The role of creative testing
Creative testing is the critical method to maximize ad performance; trialling a range of options to see what performs best with audiences. Consequently, advertisers need to decide on a creative testing methodology and make sure they have the time and resources to manage the testing process (or work with a partner who does). This is important, because in a post-iOS 14 world with limited access to the IDFA, creative testing is the one area where advertisers still have control & leverage to create a competitive advantage.
Winning consumer attention is not a one-step process. Rather, when a consumer sees an ad, we have to take them on the journey that stems from initial awareness, through to the end result - an install, where a user downloads and opens an app.
Winning consumer attention is not a one-step process.Levi Matkins
By testing and optimizing for creative effectiveness, advertisers boost their chances of success; grabbing their audience's attention and then driving them to take a specific action - and maximizing the efficacy of their ad spend. Not having a rigorous creative testing process wastes media dollars, and has huge opportunity costs to advertisers. Conversely, a methodical creative process can directly drive down CPIs and help customer success managers meet the advertiser's KPIs.
How does creative testing work?
At LifeStreet, creative testing is run through a series of A/B tests. We choose this approach (as opposed to multivariate testing where a number of different elements are tested at the same time) due to the amount of data and traffic - and, by extension, time - required to glean any real learnings from multivariate tests. If you want to understand why a particular creative performs well, it's important to focus on testing only one element at a time in order to understand how each element influences an ad's performance.
By pitting multiple challenger versions of a creative against previous winners, over numerous A/B test phases, we can eliminate the versions that perform poorly to continually work towards that elusive optimal creative.
Getting the edge over your competitors
Optimising performance of your own campaigns is one thing, but improving your creative to gain an edge over competitors requires further work. Specifically, continuous market research to understand which ads are performing best across particular categories.

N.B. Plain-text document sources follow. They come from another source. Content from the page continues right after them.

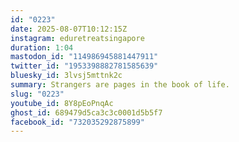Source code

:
 ```yaml
---
id: "0223"
date: 2025-08-07T10:12:15Z
instagram: eduretreatsingapore
duration: 1:04
mastodon_id: "114986945881447911"
twitter_id: "1953398882781585639"
bluesky_id: 3lvsj5mttnk2c
summary: Strangers are pages in the book of life.
slug: "0223"
youtube_id: 8Y8pEoPnqAc
ghost_id: 689479d5ca3c3c0001d5b5f7
facebook_id: "732035292875899"
---
```


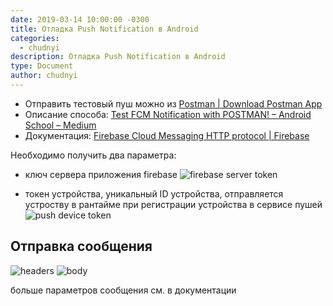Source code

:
 ```yaml
---
date: 2019-03-14 10:00:00 -0300
title: Отладка Push Notification в Android
categories:
  - chudnyi
description: Отладка Push Notification в Android
type: Document
author: chudnyi
---
```


- Отправить тестовый пуш можно из [Postman \| Download Postman App](https://go.dmit.ch/2O3homd)
- Описание способа: [Test FCM Notification with POSTMAN\! – Android School – Medium](https://go.dmit.ch/2O4QPNt)
- Документация: [Firebase Cloud Messaging HTTP protocol  \|  Firebase](https://go.dmit.ch/2O11TLm)

Необходимо получить два параметра: 
- ключ сервера приложения firebase
![firebase server token](http://cdn.chudnyi.com/assets/2019-03-14-mnsp-e81vp.png)

- токен устройства, уникальный ID устройства, отправляется устроству в рантайме при регистрации устройства в сервисе пушей
![push device token](http://cdn.chudnyi.com/assets/2019-03-14-mnsp-pm3ew.png)

## Отправка сообщения

![headers](http://cdn.chudnyi.com/assets/2019-03-14-mnsp-1kiz3.png)
![body](http://cdn.chudnyi.com/assets/2019-03-14-mnsp-7j6xt.png)

больше параметров сообщения см. в документации
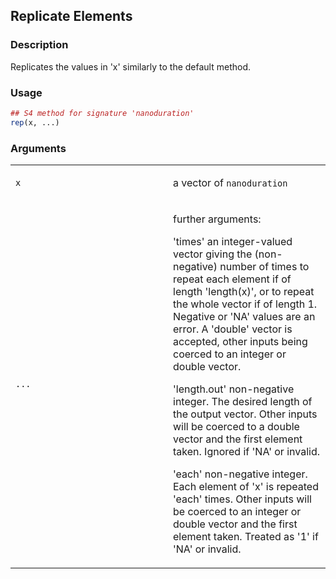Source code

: 
<div role="main">

## Replicate Elements

### Description

Replicates the values in 'x' similarly to the default method.

### Usage

``` R
## S4 method for signature 'nanoduration'
rep(x, ...)
```

### Arguments

<table>
<colgroup>
<col style="width: 50%" />
<col style="width: 50%" />
</colgroup>
<tbody>
<tr class="odd">
<td><code id="x">x</code></td>
<td><p>a vector of <code>nanoduration</code></p></td>
</tr>
<tr class="even">
<td><code id="...">...</code></td>
<td><p>further arguments:</p>
<p>'times' an integer-valued vector giving the (non-negative) number of
times to repeat each element if of length 'length(x)', or to repeat the
whole vector if of length 1. Negative or 'NA' values are an error. A
'double' vector is accepted, other inputs being coerced to an integer or
double vector.</p>
<p>'length.out' non-negative integer. The desired length of the output
vector. Other inputs will be coerced to a double vector and the first
element taken. Ignored if 'NA' or invalid.</p>
<p>'each' non-negative integer. Each element of 'x' is repeated 'each'
times. Other inputs will be coerced to an integer or double vector and
the first element taken. Treated as '1' if 'NA' or invalid.</p></td>
</tr>
</tbody>
</table>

Inspired by trending concepts we find in our proprietary creative repository and by implementing them into our creative testing strategy, we have seen huge leaps in performance. For example, in one campaign the creative trend we applied drove a 62.57 per cent lift in yield compared to the previous best-performing ad; ROAS increased 3.7x and the CPI dropped. Ultimately, the advertiser was able to secure more installs and payers from their ad spend. In another campaign we tested, the "trending" creative concept increased the number of users purchasing in-app content by 357 per cent. Given a campaign's performance is the measure of its success, these figures demonstrate the need to switch up creative solutions to maximize a campaign's results.
The message could not be clearer: test, learn and instil a deep sense of performance curiosity in every aspect of the design and implementation of creative testing. The advertisers who are willing to innovate and experiment are the ones who will have the greatest success - particularly in a privacy-first ad market where getting messages through to users has never been tougher.